My default is trust.
My default was trust. It’s actually quite sad that due to many things that happened this year, I have come to the point where currently my default is distrust. I say currently, because I do believe we all return to our default, but we take the lessons we have learned with us. So maybe I will not return to be fully trusting of just everyone again, but I will come to a point where I trust people, but with a healthy amount of distrust mixed into it, until proven otherwise.
I have written about trust before, in regard to my relationship with Master T and how one should always trust your gut. Another post that touch on the subject of trust is taking people at face value because I work from my own frame of reference: I don’t pretend to be someone different from who I am, so I trust others don’t either.
Many times my trust had been broken
The first thing that comes to mind is the big lie my first husband had told me. While we still dated, he told me about him and a friend being involved in motorcycle racing, and how his friend had this terrible accident on the track, and died in his arms. It made me so sad for him to have lost his friend like that. On our wedding day, a man came over to congratulate us, and he introduced himself to me. It was the friend who allegedly died in my then husband’s arms. We spent out wedding night in separate beds, and I started questioning everything he had ever told me. His default answer eventually became: be happy I married you, because no one else would’ve wanted you.
We were married for two years and one month exactly, and divorced because he abused my daughter, and broke the last bit of trust I had in him — to be a good father for my children. Incidentally, my second marriage also ended because he showed he couldn’t be trusted around my children. He was emotionally abusive towards them, and eventually the stress of all our fights go too much, and I ended our marriage.
Back when I fell pregnant with my daughter, at the age of 16, at first her father said that he would pay the bills, and where I didn’t want to marry him (I didn’t want to ‘correct’ one mistake with another), I said he could see his child. Then he disappeared. His disappearance broke my trust in him, and colored the opinion I had of him. In the past month I learned his disappearance wasn’t voluntarily (more to follow on this when I have worked through my own emotions).
Friendships that violated my trust
I haven’t had many friends in my life, as I prefer to have one or two friends, and for the rest just be by myself. Because of this, I have never been one of the ‘popular’ girls.

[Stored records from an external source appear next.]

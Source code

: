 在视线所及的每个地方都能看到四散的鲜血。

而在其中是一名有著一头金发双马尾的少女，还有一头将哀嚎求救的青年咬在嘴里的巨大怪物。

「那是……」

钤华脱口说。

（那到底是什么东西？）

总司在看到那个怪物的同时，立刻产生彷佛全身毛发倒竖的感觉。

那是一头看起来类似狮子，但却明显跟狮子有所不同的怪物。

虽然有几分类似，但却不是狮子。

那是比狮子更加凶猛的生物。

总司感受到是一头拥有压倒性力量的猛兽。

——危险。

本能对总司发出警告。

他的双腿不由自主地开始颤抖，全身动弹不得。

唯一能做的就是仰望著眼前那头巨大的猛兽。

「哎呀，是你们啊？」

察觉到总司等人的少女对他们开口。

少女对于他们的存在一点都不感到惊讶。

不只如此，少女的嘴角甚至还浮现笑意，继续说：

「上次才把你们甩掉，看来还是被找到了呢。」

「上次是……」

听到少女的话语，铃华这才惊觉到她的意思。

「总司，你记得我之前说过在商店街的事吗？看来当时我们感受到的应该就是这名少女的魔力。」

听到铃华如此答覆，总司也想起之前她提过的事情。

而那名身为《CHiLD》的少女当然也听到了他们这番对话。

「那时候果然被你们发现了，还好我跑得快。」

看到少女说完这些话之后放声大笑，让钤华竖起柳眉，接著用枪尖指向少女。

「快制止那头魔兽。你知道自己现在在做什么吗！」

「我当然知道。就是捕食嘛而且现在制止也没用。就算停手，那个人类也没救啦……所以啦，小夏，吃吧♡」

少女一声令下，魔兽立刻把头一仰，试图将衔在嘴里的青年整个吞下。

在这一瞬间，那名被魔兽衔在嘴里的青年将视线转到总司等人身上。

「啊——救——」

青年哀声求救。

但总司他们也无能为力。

Back in school I had two friends, and the three of us were always together, sitting somewhere on a wall or on the grass, watching the popular girls hang out with the popular boys. Had we wished we were part of it? I’m sure we did. Still, I don’t look back on my school days with any regret for not being popular.
When I was in uni, I had no special friends. There were a couple of fellow students whom I could laugh and have fun with, but mostly I kept to myself. My life was so much different than theirs, since I had the responsibility of raising a child besides my study.
In most of my adult life I had one or two friends. Some friendships ended because life took us on different roads, but I have two long-term friendships. One of those started in 1990 and where we don’t talk to each other every day or even every week or month, our friendship is still on. The other started in 2005, and up to today she’s still my best friend. What’s so unique about these two friendships that they lasted so long? We have always been ourselves. No hidden agendas, no second guessing actions or words, but pure and open honesty and trust.
Some years ago I became part of the popular crowd, but that ended in disaster… but through that I have made two new friends, whom will be part of my life for years to come. You know who you are!
Trust as default
It’s part of my nature to trust people. Many times through my life I had felt like I am the last to see a person’s true nature; that everyone around me had already seen it. I have said it before in some posts, that I am always the last to ‘get’ something, as if I am walking with my head in the clouds most of the time, and life passes me by without noticing. Of course this is not entirely true, because I do notice many things, but still I trust too easily.
Once a person has violated my trust, I constantly weigh every word they say, and everything they do, looking for hidden meanings, double agendas. This is so not who I am, and the moment I can’t be myself with someone, I move on. I can’t be in any kind of relationship with anyone if there’s no trust, but with all the lessons I have learned through life, many of them in 2019 and 2020, I know I shouldn’t trust too easily.
My default is still trust, but now with a healthy dose of mistrust as self-protection.